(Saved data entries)
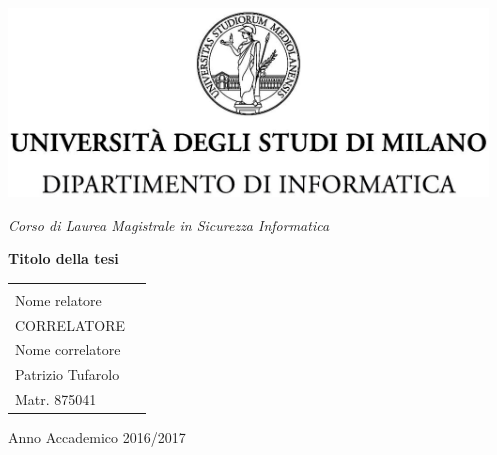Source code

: \begin{titlepage}
  \begin{center}
    \includegraphics[height=5.0cm]{immagini/unimi.jpg}
    
    \vspace*{.4cm}
    {\Large 
      \emph{Corso di Laurea Magistrale in Sicurezza Informatica}
    }
    \vfill
    \begin{LARGE}
      \textbf{Titolo della tesi}
    \end{LARGE}
    
    \vfill
    \begin{minipage}{\linewidth}
      \begin{tabular}{l r}
        \begin{minipage}{.45\linewidth}
          \begin{flushleft}
            {\large
              RELATORE\\[.2cm]
              Nome relatore \\[.6cm]
              CORRELATORE\\[.2cm]
              Nome correlatore
            }

          \end{flushleft}
        \end{minipage}
        &
        \begin{minipage}{.45\linewidth}
          \begin{flushright}
            {\large
              TESI DI LAUREA DI\\[.3cm]
              Patrizio Tufarolo\\[.45cm]
              Matr. 875041
            }
          \end{flushright}
        \end{minipage}
      \end{tabular}
    \end{minipage}
    
    \vfill
    {\large{{Anno Accademico 2016/2017}}}
  \end{center}
\end{titlepage}



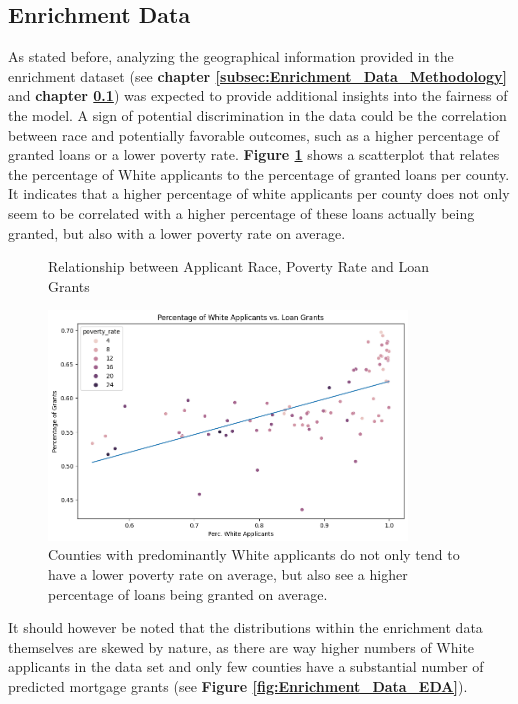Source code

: \subsection{Enrichment Data}\label{subsec:Enrichment_Data}

As stated before, analyzing the geographical information provided in the enrichment dataset (see \textbf{chapter \ref{subsec:Enrichment_Data_Methodology}} and \textbf{chapter \ref{subsec:Enrichment_Data}}) was expected to provide additional insights into the fairness of the model.
A sign of potential discrimination in the data could be the correlation between race and potentially favorable outcomes, such as a higher percentage of granted loans or a lower poverty rate.
\textbf{Figure \ref{fig:Scatter_White_Applicants_Loan_Grant}} shows a scatterplot that relates the percentage of White applicants to the percentage of granted loans per county. It indicates that a higher percentage of white applicants per county does not only seem to be correlated with a higher percentage of these loans actually being granted, but also with a lower poverty rate on average.

\begin{figure}[h]
    \centering
    \caption{Relationship between Applicant Race, Poverty Rate and Loan Grants}
    \includegraphics[width=0.85\textwidth]{images/CHXX_Perc_Grants_vs_Perc_White.png}
    \caption*{Counties with predominantly White applicants do not only tend to have a lower poverty rate on average, but also see a higher percentage of loans being granted on average.}
    \label{fig:Scatter_White_Applicants_Loan_Grant}
\end{figure}

It should however be noted that the distributions within the enrichment data themselves are skewed by nature, as there are way higher numbers of White applicants in the data set and only few counties have a substantial number of predicted mortgage grants (see \textbf{Figure \ref{fig:Enrichment_Data_EDA}}).

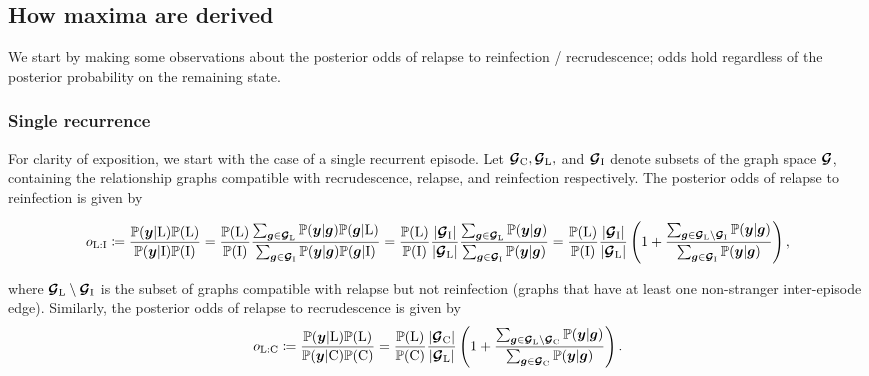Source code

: \documentclass{article}
\begin{document}
\subsection*{How maxima are derived}

We start by making some observations about the posterior odds of relapse to reinfection / recrudescence; odds hold regardless of the posterior probability on the remaining state. 

\subsubsection*{Single recurrence}

For clarity of exposition, we start with the case of a single recurrent episode. Let $\bm{\mathcal{G}}_{\mathrm{C}}, \bm{\mathcal{G}}_{\mathrm{L}},$ and $\bm{\mathcal{G}}_{\mathrm{I}}$ denote subsets of the graph space $\bm{\mathcal{G}}$, containing the relationship graphs compatible with recrudescence, relapse, and reinfection respectively. The posterior odds of relapse to reinfection is given by

\small
\begin{equation*}
o_{\mathrm{L}:\mathrm{I}} \coloneqq 
\frac{\mathbb{P}(\bm{y} | \mathrm{L})\mathbb{P}(\mathrm{L})}{\mathbb{P}(\bm{y} | \mathrm{I})\mathbb{P}(\mathrm{I})} =
\frac{\mathbb{P}(\mathrm{L})}{\mathbb{P}(\mathrm{I})}
\frac{\sum_{\bm{g}\in\bm{\mathcal{G}}_{\mathrm{L}}}\mathbb{P}(\bm{y} | \bm{g})\mathbb{P}(\bm{g} | \mathrm{L})}{\sum_{\bm{g}\in\bm{\mathcal{G}}_{\mathrm{I}}}\mathbb{P}(\bm{y} | \bm{g})\mathbb{P}(\bm{g} | \mathrm{I})} =
\frac{\mathbb{P}(\mathrm{L})}{\mathbb{P}(\mathrm{I})}
\frac{| \bm{\mathcal{G}}_{\mathrm{I}} |}{| \bm{\mathcal{G}}_{\mathrm{L}} |} \frac{\sum_{\bm{g}\in\bm{\mathcal{G}}_{\mathrm{L}}}\mathbb{P}(\bm{y} | \bm{g})}{\sum_{\bm{g}\in\bm{\mathcal{G}}_{\mathrm{I}}}\mathbb{P}(\bm{y} | \bm{g})} = 
\frac{\mathbb{P}(\mathrm{L})}{\mathbb{P}(\mathrm{I})}
\frac{| \bm{\mathcal{G}}_{\mathrm{I}} |}{| \bm{\mathcal{G}}_{\mathrm{L}} |} \left(1 + \frac{\sum_{\bm{g}\in\bm{\mathcal{G}}_{\mathrm{L}}\setminus\bm{\mathcal{G}}_{\mathrm{I}}}\mathbb{P}(\bm{y} | \bm{g})}{\sum_{\bm{g}\in\bm{\mathcal{G}}_{\mathrm{I}}}\mathbb{P}(\bm{y} | \bm{g})}\right), 
\end{equation*}
\normalsize

where $\bm{\mathcal{G}}_{\mathrm{L}}\setminus\bm{\mathcal{G}}_{\mathrm{I}}$ is the subset of graphs compatible with relapse but not reinfection (graphs that have at least one non-stranger inter-episode edge). Similarly, the posterior odds of relapse to recrudescence is given by
\begin{equation*}
o_{\mathrm{L}:\mathrm{C}} \coloneqq 
\frac{\mathbb{P}(\bm{y} | \mathrm{L})\mathbb{P}(\mathrm{L})}{\mathbb{P}(\bm{y} | \mathrm{C})\mathbb{P}(\mathrm{C})} = 
\frac{\mathbb{P}(\mathrm{L})}{\mathbb{P}(\mathrm{C})}
\frac{| \bm{\mathcal{G}}_{\mathrm{C}} |}{| \bm{\mathcal{G}}_{\mathrm{L}} |} \left(1 + \frac{\sum_{\bm{g}\in\bm{\mathcal{G}}_{\mathrm{L}}\setminus\bm{\mathcal{G}}_{\mathrm{C}}}\mathbb{P}(\bm{y} | \bm{g})}{\sum_{\bm{g}\in\bm{\mathcal{G}}_{\mathrm{C}}}\mathbb{P}(\bm{y} | \bm{g})}\right).
\end{equation*}
\end{document}
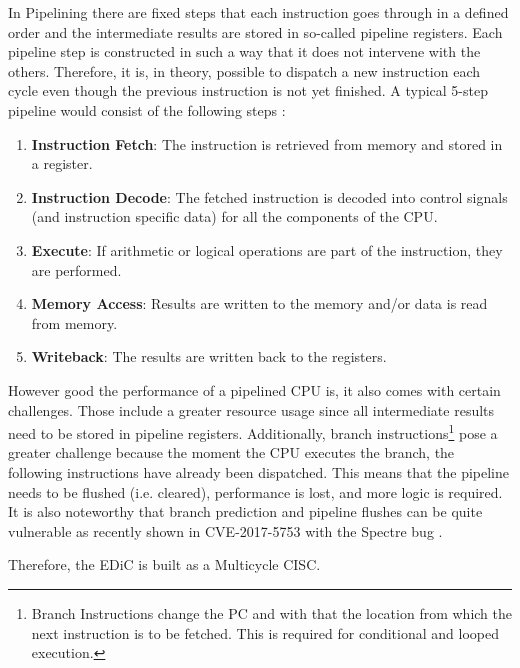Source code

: In Pipelining there are fixed steps that each instruction goes through in a defined order and the intermediate results are stored in so-called pipeline registers.
Each pipeline step is constructed in such a way that it does not intervene with the others.
Therefore, it is, in theory, possible to dispatch a new instruction each cycle even though the previous instruction is not yet finished.
A typical 5-step pipeline would consist of the following steps \cite{PattersonDavid2016RuRD}:
\begin{enumerate}
  \item \textbf{Instruction Fetch}: The instruction is retrieved from memory and stored in a register.
  \item \textbf{Instruction Decode}: The fetched instruction is decoded into control signals (and instruction specific data) for all the components of the \gls{CPU}.
  \item \textbf{Execute}: If arithmetic or logical operations are part of the instruction, they are performed.
  \item \textbf{Memory Access}: Results are written to the memory and/or data is read from memory.
  \item \textbf{Writeback}: The results are written back to the registers.
\end{enumerate}
However good the performance of a pipelined \gls{CPU} is, it also comes with certain challenges.
Those include a greater resource usage since all intermediate results need to be stored in pipeline registers.
Additionally, branch instructions\footnote{Branch Instructions change the \gls{PC} and with that the location from which the next instruction is to be fetched. This is required for conditional and looped execution.} pose a greater challenge because the moment the \gls{CPU} executes the branch, the following instructions have already been dispatched.
This means that the pipeline needs to be flushed (i.e. cleared), performance is lost, and more logic is required.
It is also noteworthy that branch prediction and pipeline flushes can be quite vulnerable as recently shown in CVE-2017-5753 with the Spectre bug \cite{CVE-2017-5753}.

Therefore, the \gls{EDiC} is built as a Multicycle \gls{CISC}.

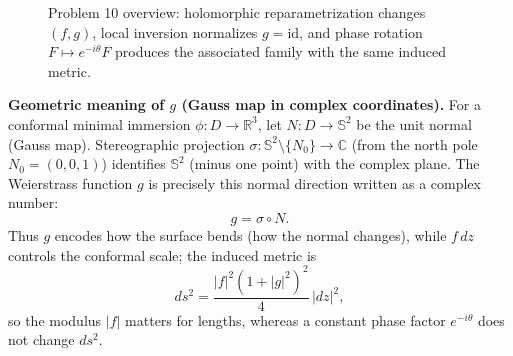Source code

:\documentclass[12pt,a4paper]{article}
\theoremstyle{plain}
\theoremstyle{definition}      %
\begin{document}
\begin{figure}[H]
{%
	}
	\caption{Problem 10 overview: holomorphic reparametrization changes $(f,g)$, local inversion normalizes $g=\mathrm{id}$, and phase rotation $F\mapsto e^{-i\theta}F$ produces the associated family with the same induced metric.}
\end{figure}


	
	\medskip
	\noindent
	\textbf{Geometric meaning of $g$ (Gauss map in complex coordinates).}
	For a conformal minimal immersion $\phi:D\to\mathbb R^3$, let $N:D\to\mathbb S^2$ be the unit normal (Gauss map).
	Stereographic projection $\sigma:\mathbb S^2\setminus\{N_0\}\to\mathbb C$ (from the north pole $N_0=(0,0,1)$) identifies
	$\mathbb S^2$ (minus one point) with the complex plane. The Weierstrass function $g$ is precisely this normal direction
	written as a complex number:
	\[
	g=\sigma\circ N.
	\]
	Thus $g$ encodes how the surface bends (how the normal changes), while $f\,dz$ controls the conformal scale; the induced
	metric is
	\[
	ds^2=\frac{|f|^2(1+|g|^2)^2}{4}\,|dz|^2,
	\]
	so the modulus $|f|$ matters for lengths, whereas a constant phase factor $e^{-i\theta}$ does not change $ds^2$.
	\medskip
	
\end{document}
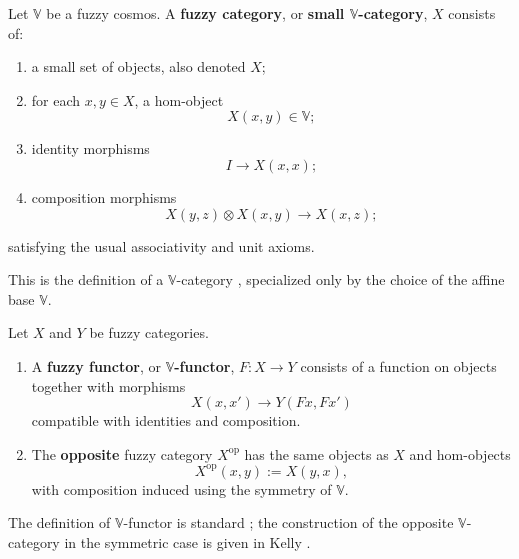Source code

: \begin{definition}\label{def:fuzzy-category}
    Let \(\mathbb V\) be a fuzzy cosmos. A \textbf{fuzzy category}, or \textbf{small \(\mathbb V\)-category}, \(X\) consists of:
    \begin{enumerate}
        \item a small set of objects, also denoted \(X\);

        \item for each \(x,y\in X\), a hom-object
        \[
            X(x,y)\in\mathbb V;
        \]

        \item identity morphisms
        \[
            I\longrightarrow X(x,x);
        \]

        \item composition morphisms
        \[
            X(y,z)\otimes X(x,y)\longrightarrow X(x,z);
        \]
    \end{enumerate}
    satisfying the usual associativity and unit axioms.
\end{definition}

This is the definition of a \(\mathbb V\)-category \cite[Section~1.2]{Kelly1982BasicConcepts}, specialized only by the choice of the affine base \(\mathbb V\).

\begin{definition}
\label{def:fuzzy-functor-opposite}
    Let \(X\) and \(Y\) be fuzzy categories.
    \begin{enumerate}
        \item A \textbf{fuzzy functor}, or \textbf{\(\mathbb V\)-functor}, \(F:X\to Y\) consists of a function on objects together with morphisms
        \[
            X(x,x')\longrightarrow Y(Fx,Fx')
        \]
        compatible with identities and composition.

        \item The \textbf{opposite} fuzzy category \(X^{\mathrm{op}}\) has the same objects as \(X\) and hom-objects
        \[
            X^{\mathrm{op}}(x,y):=X(y,x),
        \]
        with composition induced using the symmetry of \(\mathbb V\).
    \end{enumerate}
\end{definition}

The definition of \(\mathbb V\)-functor is standard \cite[Section~1.2]{Kelly1982BasicConcepts}; the construction of the opposite \(\mathbb V\)-category in the symmetric case is given in Kelly \cite[formula~(1.19)]{Kelly1982BasicConcepts}.

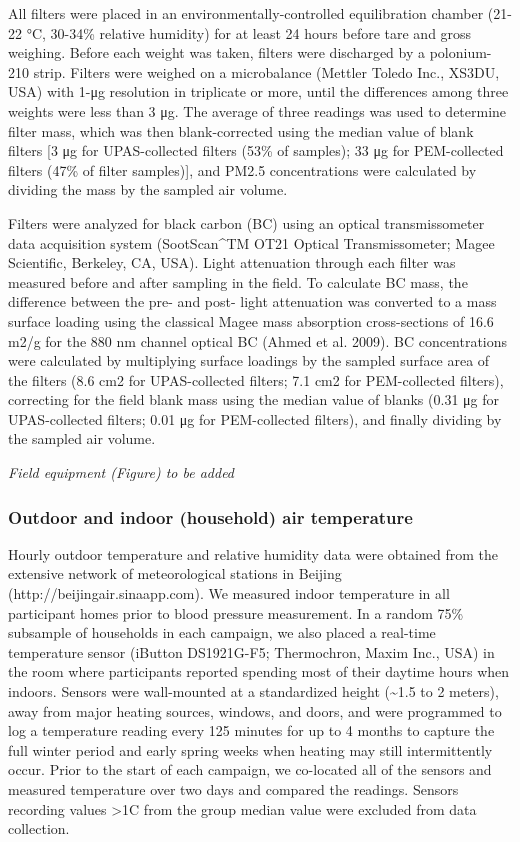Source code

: \documentclass[
  letterpaper,
  DIV=11,
  numbers=noendperiod]{scrartcl}
\begin{document}
All filters were placed in an environmentally-controlled equilibration
chamber (21-22 °C, 30-34\% relative humidity) for at least 24 hours
before tare and gross weighing. Before each weight was taken, filters
were discharged by a polonium-210 strip. Filters were weighed on a
microbalance (Mettler Toledo Inc., XS3DU, USA) with 1-μg resolution in
triplicate or more, until the differences among three weights were less
than 3 μg. The average of three readings was used to determine filter
mass, which was then blank-corrected using the median value of blank
filters {[}3 μg for UPAS-collected filters (53\% of samples); 33 μg for
PEM-collected filters (47\% of filter samples){]}, and PM2.5
concentrations were calculated by dividing the mass by the sampled air
volume.

Filters were analyzed for black carbon (BC) using an optical
transmissometer data acquisition system (SootScan\^{}TM OT21 Optical
Transmissometer; Magee Scientific, Berkeley, CA, USA). Light attenuation
through each filter was measured before and after sampling in the field.
To calculate BC mass, the difference between the pre- and post- light
attenuation was converted to a mass surface loading using the classical
Magee mass absorption cross-sections of 16.6 m2/g for the 880 nm channel
optical BC (Ahmed et al. 2009). BC concentrations were calculated by
multiplying surface loadings by the sampled surface area of the filters
(8.6 cm2 for UPAS-collected filters; 7.1 cm2 for PEM-collected filters),
correcting for the field blank mass using the median value of blanks
(0.31 μg for UPAS-collected filters; 0.01 μg for PEM-collected filters),
and finally dividing by the sampled air volume.

\emph{Field equipment (Figure) to be added}

\hypertarget{outdoor-and-indoor-household-air-temperature}{%
\subsubsection{Outdoor and indoor (household) air
temperature}\label{outdoor-and-indoor-household-air-temperature}}

Hourly outdoor temperature and relative humidity data were obtained from
the extensive network of meteorological stations in Beijing
(http://beijingair.sinaapp.com). We measured indoor temperature in all
participant homes prior to blood pressure measurement. In a random 75\%
subsample of households in each campaign, we also placed a real-time
temperature sensor (iButton DS1921G-F5; Thermochron, Maxim Inc., USA) in
the room where participants reported spending most of their daytime
hours when indoors. Sensors were wall-mounted at a standardized height
(\textasciitilde1.5 to 2 meters), away from major heating sources,
windows, and doors, and were programmed to log a temperature reading
every 125 minutes for up to 4 months to capture the full winter period
and early spring weeks when heating may still intermittently occur.
Prior to the start of each campaign, we co-located all of the sensors
and measured temperature over two days and compared the readings.
Sensors recording values \textgreater1C from the group median value were
excluded from data collection.
\end{document}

Task to carry out: Pictures stay out. Print the data exactly, from its first line through the line containing "As stated before, analyzing".

Reply:
Source code

: \begin{titlepage}
  \begin{center}
    \includegraphics[height=5.0cm]{immagini/unimi.jpg}
    
    \vspace*{.4cm}
    {\Large 
      \emph{Corso di Laurea Magistrale in Sicurezza Informatica}
    }
    \vfill
    \begin{LARGE}
      \textbf{Titolo della tesi}
    \end{LARGE}
    
    \vfill
    \begin{minipage}{\linewidth}
      \begin{tabular}{l r}
        \begin{minipage}{.45\linewidth}
          \begin{flushleft}
            {\large
              RELATORE\\[.2cm]
              Nome relatore \\[.6cm]
              CORRELATORE\\[.2cm]
              Nome correlatore
            }

          \end{flushleft}
        \end{minipage}
        &
        \begin{minipage}{.45\linewidth}
          \begin{flushright}
            {\large
              TESI DI LAUREA DI\\[.3cm]
              Patrizio Tufarolo\\[.45cm]
              Matr. 875041
            }
          \end{flushright}
        \end{minipage}
      \end{tabular}
    \end{minipage}
    
    \vfill
    {\large{{Anno Accademico 2016/2017}}}
  \end{center}
\end{titlepage}



Source code

: \subsection{Enrichment Data}\label{subsec:Enrichment_Data}

As stated before, analyzing the geographical information provided in the enrichment dataset (see \textbf{chapter \ref{subsec:Enrichment_Data_Methodology}} and \textbf{chapter \ref{subsec:Enrichment_Data}}) was expected to provide additional insights into the fairness of the model.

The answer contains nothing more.